Unlike Vancouver, which participates in the state retirement system, the state’s three largest cities operate their own retirement systems for general government employees, said David Brine, communications director for the state Department of Retirement Systems.
According to the study, the nation’s largest cities “tend to administer their own plans, (so) additional large cities that participate in state plans were added to the sample in order to capture the variation on pension organization across localities.”
Not ‘the major expense’
The study relied on annual required contributions, as listed in 2010 Comprehensive Annual Financial Reports, as well as city contributions to state plans, county government contributions and independent school district contributions to state teachers’ plans. It noted that pension financing varies across states, and pension “costs as a percent of revenue vary enormously across cities.” Among cities in the top one-fifth, pension costs averaged 12.3 percent of total revenue. In the bottom fifth, the average was 2.7 percent.
The study concluded the burden of public pensions has been overstated, but some large cities still have “seriously underfunded” plans.
“Stories in the popular press suggest — particularly in the wake of the bankruptcy of Detroit — that pensions are the major expense of American cities and will lead to their widespread collapse,” says the introduction of the study, written by Alicia H. Munnell, Jean-Pierre Aubry, Josh Hurwitz and Mark Cafarelli.
The study concluded “that pension costs are closer to 5 percent of revenue than to 50 percent for cities, even in the wake of two financial crises and the Great Recession. However, in those cases where pensions are both expensive and underfunded, such as Chicago, they exacerbate fiscal problems,” the authors wrote.
Bob Williams, president of State Budget Solutions, a Glen Allen, Va.-based nonprofit public policy organization, reviewed the October study at The Columbian’s request.
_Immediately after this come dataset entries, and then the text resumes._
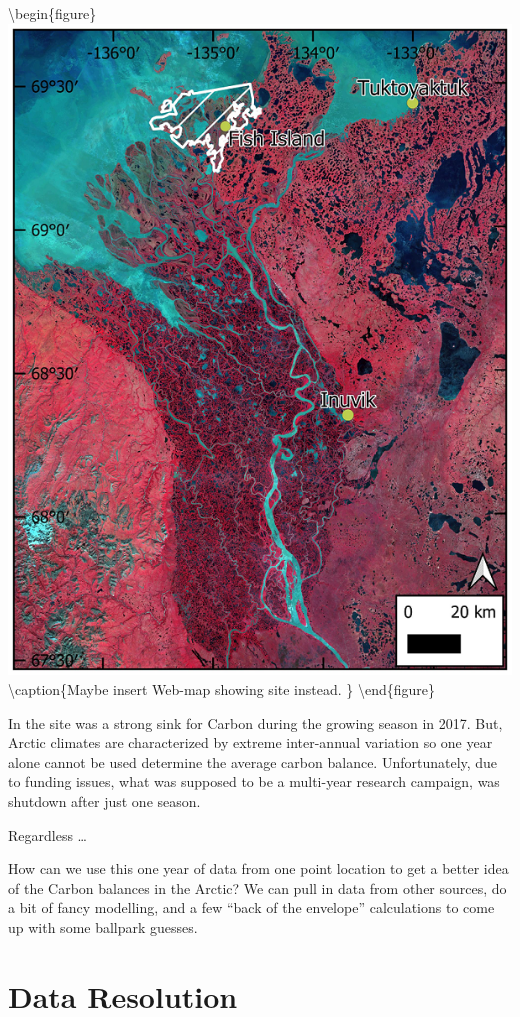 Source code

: \documentclass[
]{book}
\begin{document}
\textbackslash begin\{figure\}
\includegraphics[width=0.9\linewidth]{images/16-fig1} \textbackslash caption\{Maybe insert Web-map showing site instead. \citep{skeeter_controls_2022}\}\label{fig:16-fig1}
\textbackslash end\{figure\}

In the site was a strong sink for Carbon during the growing season in 2017. But, Arctic climates are characterized by extreme inter-annual variation so one year alone cannot be used determine the average carbon balance. Unfortunately, due to funding issues, what was supposed to be a multi-year research campaign, was shutdown after just one season.

Regardless \ldots{}

How can we use this one year of data from one point location to get a better idea of the Carbon balances in the Arctic? We can pull in data from other sources, do a bit of fancy modelling, and a few ``back of the envelope'' calculations to come up with some ballpark guesses.

\hypertarget{data-resolution}{%
\section{Data Resolution}\label{data-resolution}}
\end{document}
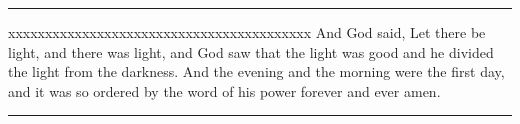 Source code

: \documentclass[11pt]{article}
\begin{document}
\parindent=0pt
\setlength{\columnwidth}{45mm}\setlength{\hsize}{45mm}\linewidth=45mm
\noindent\rule{45mm}{0.4pt}\par
\begin{scripture}
xxxxxxxxxxxxxxxxxxxxxxxxxxxxxxxxxxxxxxxxx
And God said, Let there be light, and there was light, and God
saw that the light was good and he divided the light from the darkness.
And the evening and the morning were the first day, and it was so
ordered by the word of his power forever and ever amen.
\end{scripture}
\noindent\rule{45mm}{0.4pt}\par
\end{document}
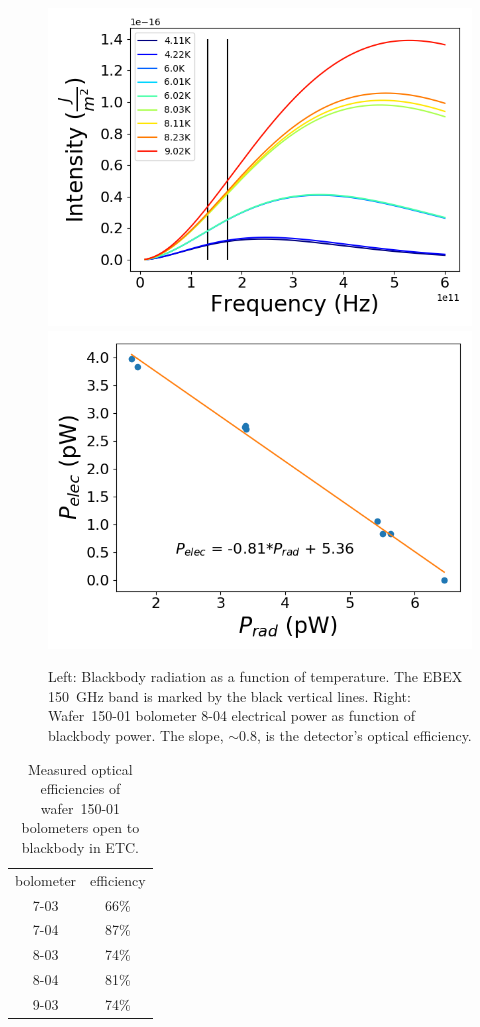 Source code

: \begin{figure}[htp]
\begin{center}
\includegraphics[width=0.49\columnwidth]{figures/blackbody_intensity_plot.png}
\includegraphics[width=0.48\columnwidth]{figures/SqCh2_Ch1_p_vs_p.png}
\caption{Left: Blackbody radiation as a function of temperature. The \ac{EBEX} 150~GHz band is marked by the black vertical lines. Right: Wafer~150-01 bolometer 8-04 electrical power as function of blackbody power. The slope, $\sim0.8$, is the detector's optical efficiency. 
\label{fig:pelec_vs_popt} }
\end{center}
\end{figure}

\begin{table}[htp]
\begin{center}
\begin{tabular}{|c|c|}
bolometer & efficiency \\
7-03	& 66\% \\
7-04	& 87\% \\
8-03	& 74\% \\
8-04	& 81\% \\
9-03	& 74\% \\
\end{tabular}
\end{center}
\caption{Measured optical efficiencies of wafer~150-01 bolometers open to blackbody in \ac{ETC}.
\label{tab:opt_eff} }
\end{table}

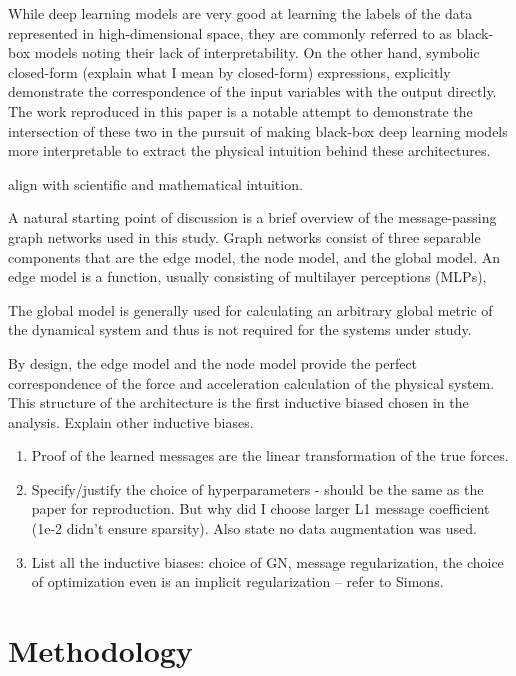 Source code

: \documentclass{article}
\begin{document}
While deep learning models are very good at learning the labels of the data represented in high-dimensional space, they are commonly referred to as black-box models noting their lack of interpretability. On the other hand, symbolic closed-form (explain what I mean by closed-form) expressions, explicitly demonstrate the correspondence of the input variables with the output directly. The work reproduced in this paper is a notable attempt to demonstrate the intersection of these two in the pursuit of making black-box deep learning models more interpretable to extract the physical intuition behind these architectures.


align with scientific and mathematical intuition. 

A natural starting point of discussion is a brief overview of the message-passing graph networks used in this study. Graph networks consist of three separable components that are the edge model, the node model, and the global model. An edge model is a function, usually consisting of multilayer perceptions (MLPs), 


The global model is generally used for calculating an arbitrary global metric of the dynamical system and thus is not required for the systems under study. 




By design, the edge model and the node model provide the perfect correspondence of the force and acceleration calculation of the physical system. This structure of the architecture is the first inductive biased chosen in the analysis. Explain other inductive biases.



\begin{enumerate}
    \item Proof of the learned messages are the linear transformation of the true forces.
    \item Specify/justify the choice of hyperparameters - should be the same as the paper for reproduction. But why did I choose larger L1 message coefficient (1e-2 didn't ensure sparsity). Also state no data augmentation was used.
    \item List all the inductive biases: choice of GN, message regularization, the choice of optimization even is an implicit regularization -- refer to Simons. 
\end{enumerate}


\section{Methodology} 
\end{document}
“I don’t see any glaring issues that would skew the rankings,” Williams wrote in an email. “They seem to incorporate all plans. One issue is that they base contributions on the annual required contribution, not actual contributions. So with their higher costs, some of the other Washington cities may not be meeting their ARC, but I don’t know for sure. It is also worth noting that contributions are calculated based on high assumed rates of return. If those returns are not met, costs will not be enough to fund the system,” Williams wrote.
Aware of the risks
Lloyd Tyler, Vancouver’s chief financial officer, said there could be a scenario in which state actuaries’ estimates on earnings aren’t met, resulting in a need to increase employer and employee contributions to meet the pension obligations.
“But that’s always a risk,” he wrote in an email.
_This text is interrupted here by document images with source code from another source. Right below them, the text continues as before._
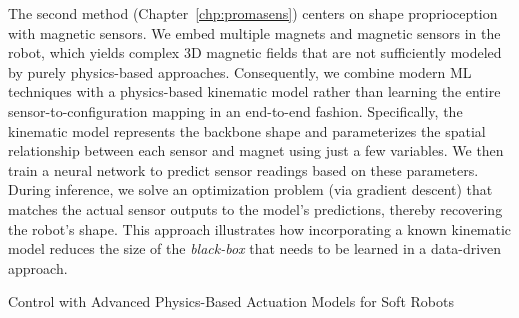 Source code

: The second method (Chapter~\ref{chp:promasens}) centers on shape proprioception with magnetic sensors. We embed multiple magnets and magnetic sensors in the robot, which yields complex 3D magnetic fields that are not sufficiently modeled by purely physics-based approaches. Consequently, we combine modern \gls{ML} techniques with a physics-based kinematic model rather than learning the entire sensor-to-configuration mapping in an end-to-end fashion. Specifically, the kinematic model represents the backbone shape and parameterizes the spatial relationship between each sensor and magnet using just a few variables. We then train a neural network to predict sensor readings based on these parameters. During inference, we solve an optimization problem (via gradient descent) that matches the actual sensor outputs to the model’s predictions, thereby recovering the robot’s shape. This approach illustrates how incorporating a known kinematic model reduces the size of the \emph{black-box} that needs to be learned in a data-driven approach.


\begin{contribution}\label{contrib:actuation_models}
    Control with Advanced Physics-Based Actuation Models for Soft Robots
\end{contribution}

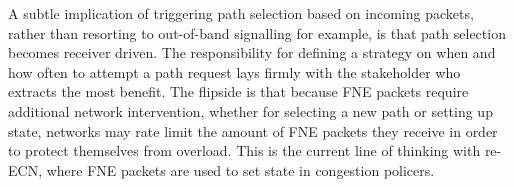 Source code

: A subtle implication of triggering path selection based on incoming packets, rather than resorting to out-of-band signalling for example, is that path selection becomes receiver driven. The responsibility for defining a strategy on when and how often to attempt a path request lays firmly with the stakeholder who extracts the most benefit. The flipside is that because \ac{FNE} packets require additional network intervention, whether for selecting a new path or setting up state, networks may rate limit the amount of \ac{FNE} packets they receive in order to protect themselves from overload. This is the current line of thinking with re-\ac{ECN}, where \ac{FNE} packets are used to set state in congestion policers.


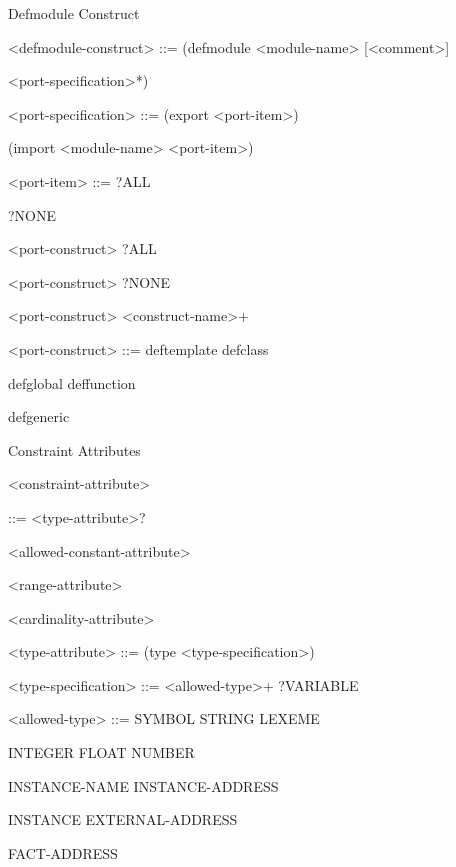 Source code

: \documentclass[letterpaper,10pt,english]{sphinxmanual}
\begin{document}
Defmodule Construct

\textless{}defmodule-construct\textgreater{} ::= (defmodule \textless{}module-name\textgreater{} {[}\textless{}comment\textgreater{}{]}

\textless{}port-specification\textgreater{}*)

\textless{}port-specification\textgreater{} ::= (export \textless{}port-item\textgreater{}) \textbar{}

(import \textless{}module-name\textgreater{} \textless{}port-item\textgreater{})

\textless{}port-item\textgreater{} ::= ?ALL \textbar{}

?NONE \textbar{}

\textless{}port-construct\textgreater{} ?ALL \textbar{}

\textless{}port-construct\textgreater{} ?NONE \textbar{}

\textless{}port-construct\textgreater{} \textless{}construct-name\textgreater{}+

\textless{}port-construct\textgreater{} ::= deftemplate \textbar{} defclass \textbar{}

defglobal \textbar{} deffunction \textbar{}

defgeneric

Constraint Attributes

\textless{}constraint-attribute\textgreater{}

::= \textless{}type-attribute\textgreater{}?\textbar{}

\textless{}allowed-constant-attribute\textgreater{} \textbar{}

\textless{}range-attribute\textgreater{} \textbar{}

\textless{}cardinality-attribute\textgreater{}

\textless{}type-attribute\textgreater{} ::= (type \textless{}type-specification\textgreater{})

\textless{}type-specification\textgreater{} ::= \textless{}allowed-type\textgreater{}+ \textbar{} ?VARIABLE

\textless{}allowed-type\textgreater{} ::= SYMBOL \textbar{} STRING \textbar{} LEXEME \textbar{}

INTEGER \textbar{} FLOAT \textbar{} NUMBER \textbar{}

INSTANCE-NAME \textbar{} INSTANCE-ADDRESS \textbar{}

INSTANCE \textbar{} EXTERNAL-ADDRESS \textbar{}

FACT-ADDRESS
\end{document}
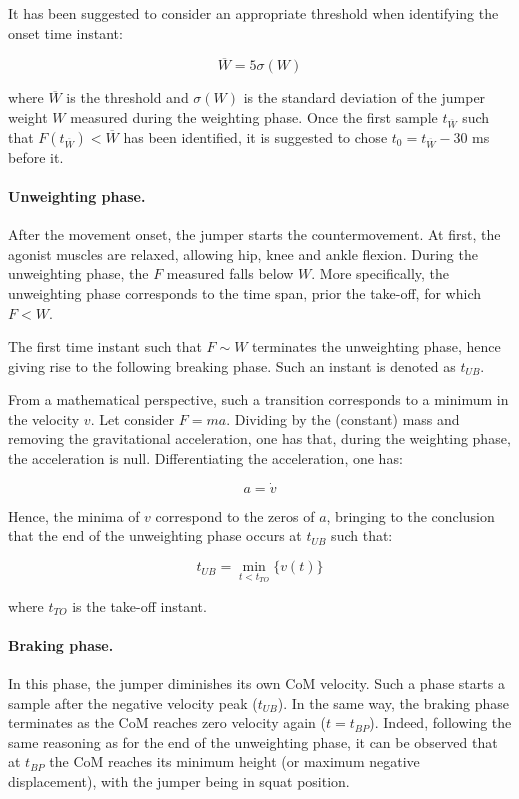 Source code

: It has been suggested \citep{owen_threshold_2014} to consider an appropriate threshold when identifying the onset time instant:

\begin{equation}\label{eq:onset_threshold}
	\overline{W} = 5 \sigma(W)
\end{equation}

where $\overline{W}$ is the threshold and $\sigma(W)$ is the standard deviation of the jumper weight $W$ measured during the weighting phase. Once the first sample $t_{\overline{W}}$ such that $F(t_{\overline{W}}) < \overline{W}$ has been identified, it is suggested to chose $t_0 = t_{\overline{W}} - 30$ ms before it. 

\paragraph{Unweighting phase.} After the movement onset, the jumper starts the countermovement. At first, the agonist muscles are relaxed, allowing hip, knee and ankle flexion. During the unweighting phase, the $F$ measured falls below $W$. More specifically, the unweighting phase corresponds to the time span, prior the take-off, for which $F < W$. 

The first time instant such that $F \sim W$ terminates the unweighting phase, hence giving rise to the following breaking phase. Such an instant is denoted as $t_{UB}$. 

From a mathematical perspective, such a transition corresponds to a minimum in the velocity $v$. Let consider $F = m a$. Dividing by the (constant) mass and removing the gravitational acceleration, one has that, during the weighting phase, the acceleration is null. Differentiating the acceleration, one has:

\begin{equation}\label{eq:unweighting_acc}
	a = \dot{v}
\end{equation}

Hence, the minima of $v$ correspond to the zeros of $a$, bringing to the conclusion that the end of the unweighting phase occurs at $t_{UB}$ such that:

\begin{equation}\label{eq:unweighting_transition}
	t_{UB} = \min_{t < t_{TO}} \{ v(t) \}
\end{equation}

where $t_{TO}$ is the take-off instant. 

\paragraph{Braking phase.} In this phase, the jumper diminishes its own CoM velocity. Such a phase starts a sample after the negative velocity peak ($t_{UB}$). In the same way, the braking phase terminates as the CoM reaches zero velocity again ($t = t_{BP}$). Indeed, following the same reasoning as for the end of the unweighting phase, it can be observed that at $t_{BP}$ the CoM reaches its minimum height (or maximum negative displacement), with the jumper being in squat position.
Tyler said the city’s pension costs have hovered near 4 percent of the city’s general fund in each of the past six years.
“The city’s pension costs are at a very manageable level,” he said.
A Nov. 5 article in the Wall Street Journal said the “median spending on pensions among the country’s 250 largest cities rose to 10 percent of general budgets in 2012, up from 7.75 percent in 2007,” citing data from Merritt Research Services LLC that didn’t factor school districts and counties.